A 3D-printed picture of an imaginary moon base. (Photo/Agencies)
(ECNS) - Researchers at China Aerospace Science and Industry Corporation (CASC) said a Japanese company's plan to build a city on the moon visited by 10,000 people a year by 2040 sounded like a daydream, Science and Technology Daily reported on Thursday.
Tokyo-based ispace plans to develop a pair of missions by the end of 2020 to orbit and land on the moon, precursors for a more regular series of lunar lander missions. The Japanese startup has selected SpaceX’s Falcon 9 for the scheduled launches and expected to begin developing propellant and sending it to spacecraft in space around 2030, said the company's CEO Takeshi Hakamada.
Yang Yuguang, with the Second Institute of CASC, said the goal would be unrealistic even in 2100 and ispace’s plan was more like a fantasy when compared with the United States’ space program, dubbed The National Space Exploration Campaign.
Under the plan, NASA’s astronauts will go into lunar orbit by 2023 and land on the Moon by the end of the 2020s. Aerospace company Lockheed Martin has unveiled a spacecraft concept it says can launch four astronauts and 2,000 pounds of cargo to the moon.
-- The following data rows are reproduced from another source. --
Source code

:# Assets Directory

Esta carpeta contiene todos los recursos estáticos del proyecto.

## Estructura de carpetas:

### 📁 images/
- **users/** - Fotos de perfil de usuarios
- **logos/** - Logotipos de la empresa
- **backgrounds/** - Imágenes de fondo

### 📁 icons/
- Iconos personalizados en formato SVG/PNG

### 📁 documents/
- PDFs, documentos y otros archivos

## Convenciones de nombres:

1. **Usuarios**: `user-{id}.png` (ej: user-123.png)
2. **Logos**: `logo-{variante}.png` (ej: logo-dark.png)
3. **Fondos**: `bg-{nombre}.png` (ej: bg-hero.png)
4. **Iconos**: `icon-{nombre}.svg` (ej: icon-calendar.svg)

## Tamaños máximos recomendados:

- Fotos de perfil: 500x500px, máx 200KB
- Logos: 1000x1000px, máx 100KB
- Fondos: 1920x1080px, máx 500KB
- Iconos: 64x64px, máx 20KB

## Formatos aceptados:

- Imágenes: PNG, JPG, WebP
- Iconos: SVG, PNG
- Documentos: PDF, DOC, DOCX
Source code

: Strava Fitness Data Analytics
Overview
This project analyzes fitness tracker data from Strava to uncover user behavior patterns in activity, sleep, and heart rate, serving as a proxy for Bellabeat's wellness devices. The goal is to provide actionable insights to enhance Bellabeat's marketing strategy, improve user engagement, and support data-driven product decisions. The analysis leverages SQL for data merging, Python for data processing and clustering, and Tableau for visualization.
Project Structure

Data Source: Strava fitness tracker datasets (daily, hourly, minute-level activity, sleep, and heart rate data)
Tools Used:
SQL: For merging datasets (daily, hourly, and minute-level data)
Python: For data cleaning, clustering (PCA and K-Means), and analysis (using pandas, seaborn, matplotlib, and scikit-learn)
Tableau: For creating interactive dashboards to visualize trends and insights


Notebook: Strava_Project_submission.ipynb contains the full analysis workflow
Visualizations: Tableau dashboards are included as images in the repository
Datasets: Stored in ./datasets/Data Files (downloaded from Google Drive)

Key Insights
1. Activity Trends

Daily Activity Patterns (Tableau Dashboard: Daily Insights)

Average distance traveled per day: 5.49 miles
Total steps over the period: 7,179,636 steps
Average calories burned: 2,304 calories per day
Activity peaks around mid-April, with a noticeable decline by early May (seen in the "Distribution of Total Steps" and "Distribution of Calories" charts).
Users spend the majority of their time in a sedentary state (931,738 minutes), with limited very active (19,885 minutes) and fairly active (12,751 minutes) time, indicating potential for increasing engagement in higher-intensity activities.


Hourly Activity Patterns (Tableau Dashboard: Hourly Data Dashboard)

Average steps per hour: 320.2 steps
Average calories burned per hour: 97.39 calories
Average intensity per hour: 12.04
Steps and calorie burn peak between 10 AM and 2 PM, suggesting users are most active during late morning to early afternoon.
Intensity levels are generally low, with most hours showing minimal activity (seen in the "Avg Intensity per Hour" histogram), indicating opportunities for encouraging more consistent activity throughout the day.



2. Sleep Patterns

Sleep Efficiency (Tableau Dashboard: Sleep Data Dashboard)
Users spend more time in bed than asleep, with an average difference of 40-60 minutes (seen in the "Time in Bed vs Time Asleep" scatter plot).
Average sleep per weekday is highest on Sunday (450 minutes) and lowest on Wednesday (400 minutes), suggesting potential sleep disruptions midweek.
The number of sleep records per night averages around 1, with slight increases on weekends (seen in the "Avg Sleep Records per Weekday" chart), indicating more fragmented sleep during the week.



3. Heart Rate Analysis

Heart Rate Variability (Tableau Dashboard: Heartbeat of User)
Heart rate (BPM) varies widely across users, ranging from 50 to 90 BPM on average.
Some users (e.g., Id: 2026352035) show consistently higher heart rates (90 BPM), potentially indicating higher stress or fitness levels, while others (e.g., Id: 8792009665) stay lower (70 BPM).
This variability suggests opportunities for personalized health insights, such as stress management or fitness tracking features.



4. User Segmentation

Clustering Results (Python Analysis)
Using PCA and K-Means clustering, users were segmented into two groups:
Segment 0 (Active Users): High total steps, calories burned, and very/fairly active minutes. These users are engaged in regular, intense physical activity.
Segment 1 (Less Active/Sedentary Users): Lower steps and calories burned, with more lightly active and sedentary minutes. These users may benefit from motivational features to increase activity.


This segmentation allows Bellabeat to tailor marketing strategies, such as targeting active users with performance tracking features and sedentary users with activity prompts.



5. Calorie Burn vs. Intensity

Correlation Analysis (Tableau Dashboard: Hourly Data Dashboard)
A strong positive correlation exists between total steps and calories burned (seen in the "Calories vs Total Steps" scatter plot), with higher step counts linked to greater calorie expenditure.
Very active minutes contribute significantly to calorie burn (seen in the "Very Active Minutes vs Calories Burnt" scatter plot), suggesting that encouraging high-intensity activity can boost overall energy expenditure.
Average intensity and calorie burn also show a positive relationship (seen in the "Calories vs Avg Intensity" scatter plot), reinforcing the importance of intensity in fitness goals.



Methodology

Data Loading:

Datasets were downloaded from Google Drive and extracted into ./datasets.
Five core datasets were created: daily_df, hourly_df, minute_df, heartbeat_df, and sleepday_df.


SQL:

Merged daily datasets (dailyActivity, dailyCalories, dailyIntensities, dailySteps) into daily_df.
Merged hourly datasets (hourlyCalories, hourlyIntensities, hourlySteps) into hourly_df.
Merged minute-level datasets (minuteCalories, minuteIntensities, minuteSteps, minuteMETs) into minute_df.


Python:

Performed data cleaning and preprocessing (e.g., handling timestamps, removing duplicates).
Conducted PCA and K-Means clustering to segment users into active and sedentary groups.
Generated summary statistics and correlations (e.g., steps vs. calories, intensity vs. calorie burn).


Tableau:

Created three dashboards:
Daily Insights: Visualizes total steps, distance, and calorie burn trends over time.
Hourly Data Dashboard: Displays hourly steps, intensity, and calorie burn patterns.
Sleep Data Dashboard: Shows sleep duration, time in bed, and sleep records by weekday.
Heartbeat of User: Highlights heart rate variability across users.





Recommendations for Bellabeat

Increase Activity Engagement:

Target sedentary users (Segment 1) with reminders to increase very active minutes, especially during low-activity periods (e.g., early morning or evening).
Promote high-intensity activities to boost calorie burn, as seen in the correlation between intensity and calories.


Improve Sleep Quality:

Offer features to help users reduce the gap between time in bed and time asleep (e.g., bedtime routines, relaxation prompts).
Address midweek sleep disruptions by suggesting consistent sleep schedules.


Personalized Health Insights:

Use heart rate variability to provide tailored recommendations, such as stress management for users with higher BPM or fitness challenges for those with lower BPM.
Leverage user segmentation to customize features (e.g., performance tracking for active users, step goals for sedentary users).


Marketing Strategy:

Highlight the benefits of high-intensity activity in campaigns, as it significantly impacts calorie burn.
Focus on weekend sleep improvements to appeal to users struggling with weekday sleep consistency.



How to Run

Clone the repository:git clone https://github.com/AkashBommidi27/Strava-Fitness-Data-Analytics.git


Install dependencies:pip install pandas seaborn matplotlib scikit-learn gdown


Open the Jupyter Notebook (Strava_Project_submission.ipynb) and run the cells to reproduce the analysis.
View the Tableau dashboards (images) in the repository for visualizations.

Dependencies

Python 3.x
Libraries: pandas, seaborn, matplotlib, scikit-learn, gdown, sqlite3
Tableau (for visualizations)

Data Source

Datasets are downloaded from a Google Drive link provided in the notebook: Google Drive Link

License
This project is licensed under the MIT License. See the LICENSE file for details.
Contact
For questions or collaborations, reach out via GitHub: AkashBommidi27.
Yang said the NASA plan also faces great challenges but was still plausible before 2030 due to its technological strengths, while the plans of the private ispace were hardly believable.
Yang said lunar projects can be extremely expensive and that’s why no human being has set foot on the Moon since the last 1972 landing.
Yang also called ispace’s suggestion that the moon will be visited by 10,000 people a year by 2040 a stunt to raise funds.
What would be great, would be human beings mining the moon by 2050, Yang said.